- _What to work on_:
Copy out the entries below in full and exactly.

==== Given records

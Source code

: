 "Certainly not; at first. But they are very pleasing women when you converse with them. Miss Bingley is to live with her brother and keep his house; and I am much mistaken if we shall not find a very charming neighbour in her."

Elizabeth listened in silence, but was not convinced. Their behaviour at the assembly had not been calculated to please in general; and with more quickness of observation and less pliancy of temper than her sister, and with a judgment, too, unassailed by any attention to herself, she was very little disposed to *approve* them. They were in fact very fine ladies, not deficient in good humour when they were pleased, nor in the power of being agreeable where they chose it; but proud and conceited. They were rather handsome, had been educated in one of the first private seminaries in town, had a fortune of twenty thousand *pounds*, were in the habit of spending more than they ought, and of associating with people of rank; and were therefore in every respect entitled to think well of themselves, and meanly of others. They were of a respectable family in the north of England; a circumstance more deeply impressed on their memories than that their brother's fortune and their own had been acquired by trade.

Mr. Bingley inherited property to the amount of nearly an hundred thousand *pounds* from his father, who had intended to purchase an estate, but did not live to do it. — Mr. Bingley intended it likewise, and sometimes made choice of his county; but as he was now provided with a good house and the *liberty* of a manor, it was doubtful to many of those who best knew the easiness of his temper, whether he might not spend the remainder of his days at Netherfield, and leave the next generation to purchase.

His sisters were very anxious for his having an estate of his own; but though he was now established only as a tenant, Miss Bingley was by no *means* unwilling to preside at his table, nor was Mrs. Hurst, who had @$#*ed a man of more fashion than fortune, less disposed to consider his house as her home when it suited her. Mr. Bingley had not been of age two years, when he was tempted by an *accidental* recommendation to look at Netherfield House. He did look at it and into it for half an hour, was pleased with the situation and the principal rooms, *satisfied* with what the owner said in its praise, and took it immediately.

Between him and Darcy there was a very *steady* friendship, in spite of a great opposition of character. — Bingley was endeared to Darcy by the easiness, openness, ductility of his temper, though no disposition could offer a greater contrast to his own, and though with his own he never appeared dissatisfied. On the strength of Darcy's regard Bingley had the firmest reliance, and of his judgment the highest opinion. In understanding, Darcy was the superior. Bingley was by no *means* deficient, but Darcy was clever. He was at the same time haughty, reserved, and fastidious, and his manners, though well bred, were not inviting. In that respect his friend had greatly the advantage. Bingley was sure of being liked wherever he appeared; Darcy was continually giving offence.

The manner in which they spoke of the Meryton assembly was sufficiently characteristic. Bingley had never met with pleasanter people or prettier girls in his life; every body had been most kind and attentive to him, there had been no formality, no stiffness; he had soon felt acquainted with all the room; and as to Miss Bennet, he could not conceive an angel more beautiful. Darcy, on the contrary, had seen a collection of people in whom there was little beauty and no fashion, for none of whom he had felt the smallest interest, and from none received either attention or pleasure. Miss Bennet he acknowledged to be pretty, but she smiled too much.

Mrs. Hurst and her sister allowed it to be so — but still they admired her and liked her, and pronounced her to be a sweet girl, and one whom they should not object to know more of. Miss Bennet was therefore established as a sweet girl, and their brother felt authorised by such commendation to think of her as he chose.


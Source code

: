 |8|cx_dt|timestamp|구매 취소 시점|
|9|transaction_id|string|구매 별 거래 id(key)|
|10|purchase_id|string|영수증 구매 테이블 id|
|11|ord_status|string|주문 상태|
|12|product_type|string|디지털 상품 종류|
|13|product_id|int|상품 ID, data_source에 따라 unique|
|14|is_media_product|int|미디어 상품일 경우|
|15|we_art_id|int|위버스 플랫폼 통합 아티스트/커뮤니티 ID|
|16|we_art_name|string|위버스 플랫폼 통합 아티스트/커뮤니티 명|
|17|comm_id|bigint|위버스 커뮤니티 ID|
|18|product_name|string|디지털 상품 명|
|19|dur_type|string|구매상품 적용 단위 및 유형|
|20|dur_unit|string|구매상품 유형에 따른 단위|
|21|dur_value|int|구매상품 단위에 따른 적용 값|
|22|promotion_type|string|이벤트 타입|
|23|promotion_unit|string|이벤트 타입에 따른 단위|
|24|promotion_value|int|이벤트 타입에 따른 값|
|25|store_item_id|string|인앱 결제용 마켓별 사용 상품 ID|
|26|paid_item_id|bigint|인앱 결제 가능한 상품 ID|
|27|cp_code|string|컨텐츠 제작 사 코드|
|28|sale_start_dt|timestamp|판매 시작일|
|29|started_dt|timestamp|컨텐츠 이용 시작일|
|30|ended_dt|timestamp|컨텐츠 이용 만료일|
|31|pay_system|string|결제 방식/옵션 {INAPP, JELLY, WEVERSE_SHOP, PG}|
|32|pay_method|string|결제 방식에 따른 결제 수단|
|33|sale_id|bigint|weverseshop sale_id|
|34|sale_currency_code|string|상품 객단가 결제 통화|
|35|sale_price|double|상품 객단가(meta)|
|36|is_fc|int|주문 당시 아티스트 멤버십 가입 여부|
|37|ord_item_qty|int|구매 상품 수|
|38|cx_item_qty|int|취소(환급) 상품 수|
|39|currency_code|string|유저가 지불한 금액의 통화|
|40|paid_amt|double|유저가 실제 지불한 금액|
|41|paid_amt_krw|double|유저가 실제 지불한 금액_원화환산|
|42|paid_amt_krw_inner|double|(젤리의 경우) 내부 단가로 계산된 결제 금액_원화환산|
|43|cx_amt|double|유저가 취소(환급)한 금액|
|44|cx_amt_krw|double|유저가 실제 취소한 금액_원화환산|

========

- _Task output_:
Source code

: "Certainly not; at first. But they are very pleasing women when you converse with them. Miss Bingley is to live with her brother and keep his house; and I am much mistaken if we shall not find a very charming neighbour in her."

Elizabeth listened in silence, but was not convinced. Their behaviour at the assembly had not been calculated to please in general; and with more quickness of observation and less pliancy of temper than her sister, and with a judgment, too, unassailed by any attention to herself, she was very little disposed to *approve* them. They were in fact very fine ladies, not deficient in good humour when they were pleased, nor in the power of being agreeable where they chose it; but proud and conceited. They were rather handsome, had been educated in one of the first private seminaries in town, had a fortune of twenty thousand *pounds*, were in the habit of spending more than they ought, and of associating with people of rank; and were therefore in every respect entitled to think well of themselves, and meanly of others. They were of a respectable family in the north of England; a circumstance more deeply impressed on their memories than that their brother's fortune and their own had been acquired by trade.

Mr. Bingley inherited property to the amount of nearly an hundred thousand *pounds* from his father, who had intended to purchase an estate, but did not live to do it. — Mr. Bingley intended it likewise, and sometimes made choice of his county; but as he was now provided with a good house and the *liberty* of a manor, it was doubtful to many of those who best knew the easiness of his temper, whether he might not spend the remainder of his days at Netherfield, and leave the next generation to purchase.

His sisters were very anxious for his having an estate of his own; but though he was now established only as a tenant, Miss Bingley was by no *means* unwilling to preside at his table, nor was Mrs. Hurst, who had @$#*ed a man of more fashion than fortune, less disposed to consider his house as her home when it suited her. Mr. Bingley had not been of age two years, when he was tempted by an *accidental* recommendation to look at Netherfield House. He did look at it and into it for half an hour, was pleased with the situation and the principal rooms, *satisfied* with what the owner said in its praise, and took it immediately.

Between him and Darcy there was a very *steady* friendship, in spite of a great opposition of character. — Bingley was endeared to Darcy by the easiness, openness, ductility of his temper, though no disposition could offer a greater contrast to his own, and though with his own he never appeared dissatisfied. On the strength of Darcy's regard Bingley had the firmest reliance, and of his judgment the highest opinion. In understanding, Darcy was the superior. Bingley was by no *means* deficient, but Darcy was clever. He was at the same time haughty, reserved, and fastidious, and his manners, though well bred, were not inviting. In that respect his friend had greatly the advantage. Bingley was sure of being liked wherever he appeared; Darcy was continually giving offence.

The manner in which they spoke of the Meryton assembly was sufficiently characteristic. Bingley had never met with pleasanter people or prettier girls in his life; every body had been most kind and attentive to him, there had been no formality, no stiffness; he had soon felt acquainted with all the room; and as to Miss Bennet, he could not conceive an angel more beautiful. Darcy, on the contrary, had seen a collection of people in whom there was little beauty and no fashion, for none of whom he had felt the smallest interest, and from none received either attention or pleasure. Miss Bennet he acknowledged to be pretty, but she smiled too much.

Mrs. Hurst and her sister allowed it to be so — but still they admired her and liked her, and pronounced her to be a sweet girl, and one whom they should not object to know more of. Miss Bennet was therefore established as a sweet girl, and their brother felt authorised by such commendation to think of her as he chose.


Source code

: |8|cx_dt|timestamp|구매 취소 시점|
|9|transaction_id|string|구매 별 거래 id(key)|
|10|purchase_id|string|영수증 구매 테이블 id|
|11|ord_status|string|주문 상태|
|12|product_type|string|디지털 상품 종류|
|13|product_id|int|상품 ID, data_source에 따라 unique|
|14|is_media_product|int|미디어 상품일 경우|
|15|we_art_id|int|위버스 플랫폼 통합 아티스트/커뮤니티 ID|
|16|we_art_name|string|위버스 플랫폼 통합 아티스트/커뮤니티 명|
|17|comm_id|bigint|위버스 커뮤니티 ID|
|18|product_name|string|디지털 상품 명|
|19|dur_type|string|구매상품 적용 단위 및 유형|
|20|dur_unit|string|구매상품 유형에 따른 단위|
|21|dur_value|int|구매상품 단위에 따른 적용 값|
|22|promotion_type|string|이벤트 타입|
|23|promotion_unit|string|이벤트 타입에 따른 단위|
|24|promotion_value|int|이벤트 타입에 따른 값|
|25|store_item_id|string|인앱 결제용 마켓별 사용 상품 ID|
|26|paid_item_id|bigint|인앱 결제 가능한 상품 ID|
|27|cp_code|string|컨텐츠 제작 사 코드|
|28|sale_start_dt|timestamp|판매 시작일|
|29|started_dt|timestamp|컨텐츠 이용 시작일|
|30|ended_dt|timestamp|컨텐츠 이용 만료일|
|31|pay_system|string|결제 방식/옵션 {INAPP, JELLY, WEVERSE_SHOP, PG}|
|32|pay_method|string|결제 방식에 따른 결제 수단|
|33|sale_id|bigint|weverseshop sale_id|
|34|sale_currency_code|string|상품 객단가 결제 통화|
|35|sale_price|double|상품 객단가(meta)|
|36|is_fc|int|주문 당시 아티스트 멤버십 가입 여부|
|37|ord_item_qty|int|구매 상품 수|
|38|cx_item_qty|int|취소(환급) 상품 수|
|39|currency_code|string|유저가 지불한 금액의 통화|
|40|paid_amt|double|유저가 실제 지불한 금액|
|41|paid_amt_krw|double|유저가 실제 지불한 금액_원화환산|
|42|paid_amt_krw_inner|double|(젤리의 경우) 내부 단가로 계산된 결제 금액_원화환산|
|43|cx_amt|double|유저가 취소(환급)한 금액|
|44|cx_amt_krw|double|유저가 실제 취소한 금액_원화환산|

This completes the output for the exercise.